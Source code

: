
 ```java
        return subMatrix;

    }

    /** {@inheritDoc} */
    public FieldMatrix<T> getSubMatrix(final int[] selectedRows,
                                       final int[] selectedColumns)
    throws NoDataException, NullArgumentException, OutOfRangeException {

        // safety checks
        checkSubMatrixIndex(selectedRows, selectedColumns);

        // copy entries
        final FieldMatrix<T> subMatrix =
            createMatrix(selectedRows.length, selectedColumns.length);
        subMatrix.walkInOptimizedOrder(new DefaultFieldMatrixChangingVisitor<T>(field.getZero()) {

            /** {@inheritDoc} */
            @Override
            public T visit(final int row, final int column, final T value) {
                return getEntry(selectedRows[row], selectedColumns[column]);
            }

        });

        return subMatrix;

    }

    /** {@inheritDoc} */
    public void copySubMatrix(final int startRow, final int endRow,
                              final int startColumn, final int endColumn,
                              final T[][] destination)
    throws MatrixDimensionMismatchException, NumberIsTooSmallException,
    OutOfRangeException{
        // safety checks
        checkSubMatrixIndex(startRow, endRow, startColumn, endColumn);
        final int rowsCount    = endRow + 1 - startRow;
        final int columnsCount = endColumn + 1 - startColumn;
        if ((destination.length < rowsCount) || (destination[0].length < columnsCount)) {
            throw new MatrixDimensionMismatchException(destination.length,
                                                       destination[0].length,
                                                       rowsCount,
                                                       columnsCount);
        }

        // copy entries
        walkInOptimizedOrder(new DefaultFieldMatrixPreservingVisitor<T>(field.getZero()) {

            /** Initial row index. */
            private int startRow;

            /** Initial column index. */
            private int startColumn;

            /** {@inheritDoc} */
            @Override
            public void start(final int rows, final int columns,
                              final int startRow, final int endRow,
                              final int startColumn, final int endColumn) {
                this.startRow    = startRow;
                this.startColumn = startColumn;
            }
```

---

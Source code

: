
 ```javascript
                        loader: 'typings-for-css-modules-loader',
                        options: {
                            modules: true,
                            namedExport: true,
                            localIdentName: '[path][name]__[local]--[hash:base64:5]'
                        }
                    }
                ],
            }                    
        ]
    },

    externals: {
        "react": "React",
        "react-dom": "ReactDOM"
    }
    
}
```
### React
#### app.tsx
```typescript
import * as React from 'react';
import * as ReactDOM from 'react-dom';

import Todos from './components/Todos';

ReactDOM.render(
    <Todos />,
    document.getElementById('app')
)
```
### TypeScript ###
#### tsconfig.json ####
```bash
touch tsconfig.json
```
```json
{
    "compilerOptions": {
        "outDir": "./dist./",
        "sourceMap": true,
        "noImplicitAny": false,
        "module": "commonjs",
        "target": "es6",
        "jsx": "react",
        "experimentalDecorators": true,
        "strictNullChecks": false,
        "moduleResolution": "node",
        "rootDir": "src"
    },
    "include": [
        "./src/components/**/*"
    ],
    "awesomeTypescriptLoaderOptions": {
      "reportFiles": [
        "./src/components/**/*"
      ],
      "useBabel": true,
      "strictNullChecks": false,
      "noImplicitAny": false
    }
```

...

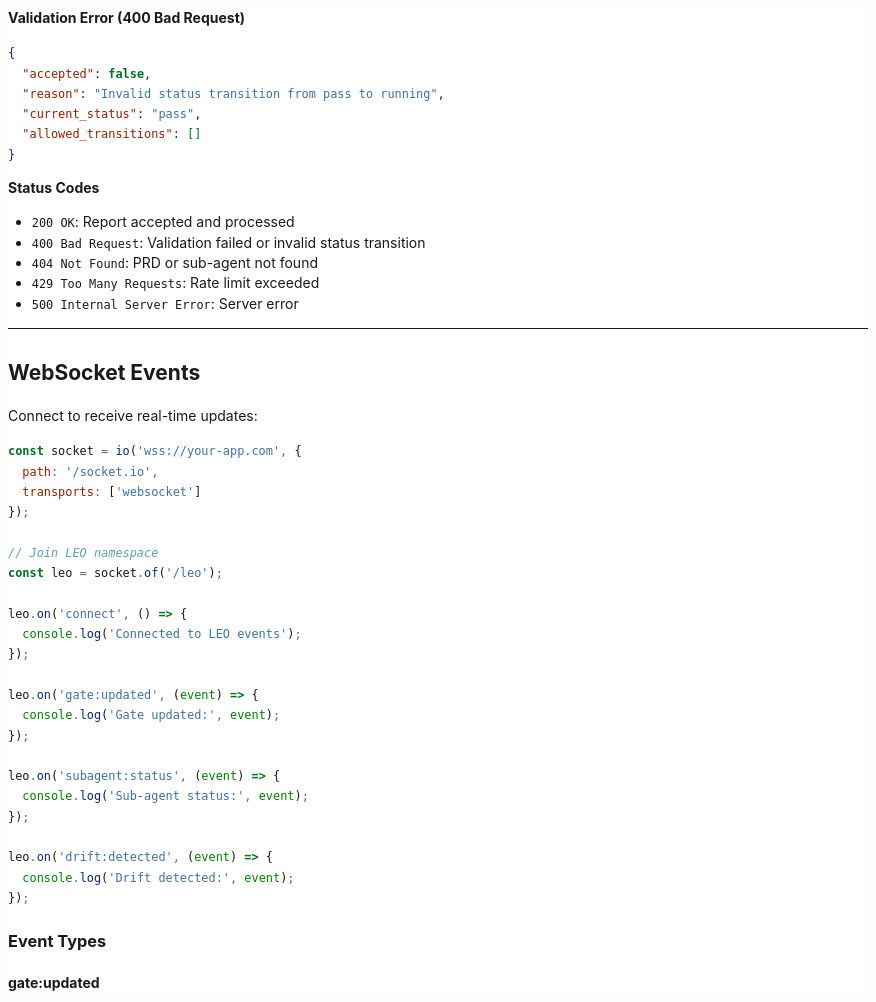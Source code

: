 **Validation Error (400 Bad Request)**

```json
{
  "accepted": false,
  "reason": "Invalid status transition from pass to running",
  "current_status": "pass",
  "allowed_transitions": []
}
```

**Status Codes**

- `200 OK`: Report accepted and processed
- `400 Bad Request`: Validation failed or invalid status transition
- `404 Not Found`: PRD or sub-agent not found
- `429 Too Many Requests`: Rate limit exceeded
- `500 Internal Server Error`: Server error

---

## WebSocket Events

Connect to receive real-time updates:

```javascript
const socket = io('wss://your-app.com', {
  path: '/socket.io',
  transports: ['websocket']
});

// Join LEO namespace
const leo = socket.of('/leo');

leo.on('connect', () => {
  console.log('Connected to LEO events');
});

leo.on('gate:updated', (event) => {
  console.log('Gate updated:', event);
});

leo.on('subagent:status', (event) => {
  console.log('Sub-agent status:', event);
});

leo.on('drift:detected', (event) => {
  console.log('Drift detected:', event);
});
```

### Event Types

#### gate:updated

■ The task ■
Report each line of the records that holds the word "public".

■ Result for this task ■
    public FieldMatrix<T> getSubMatrix(final int[] selectedRows,
            public T visit(final int row, final int column, final T value) {
    public void copySubMatrix(final int startRow, final int endRow,
            public void start(final int rows, final int columns,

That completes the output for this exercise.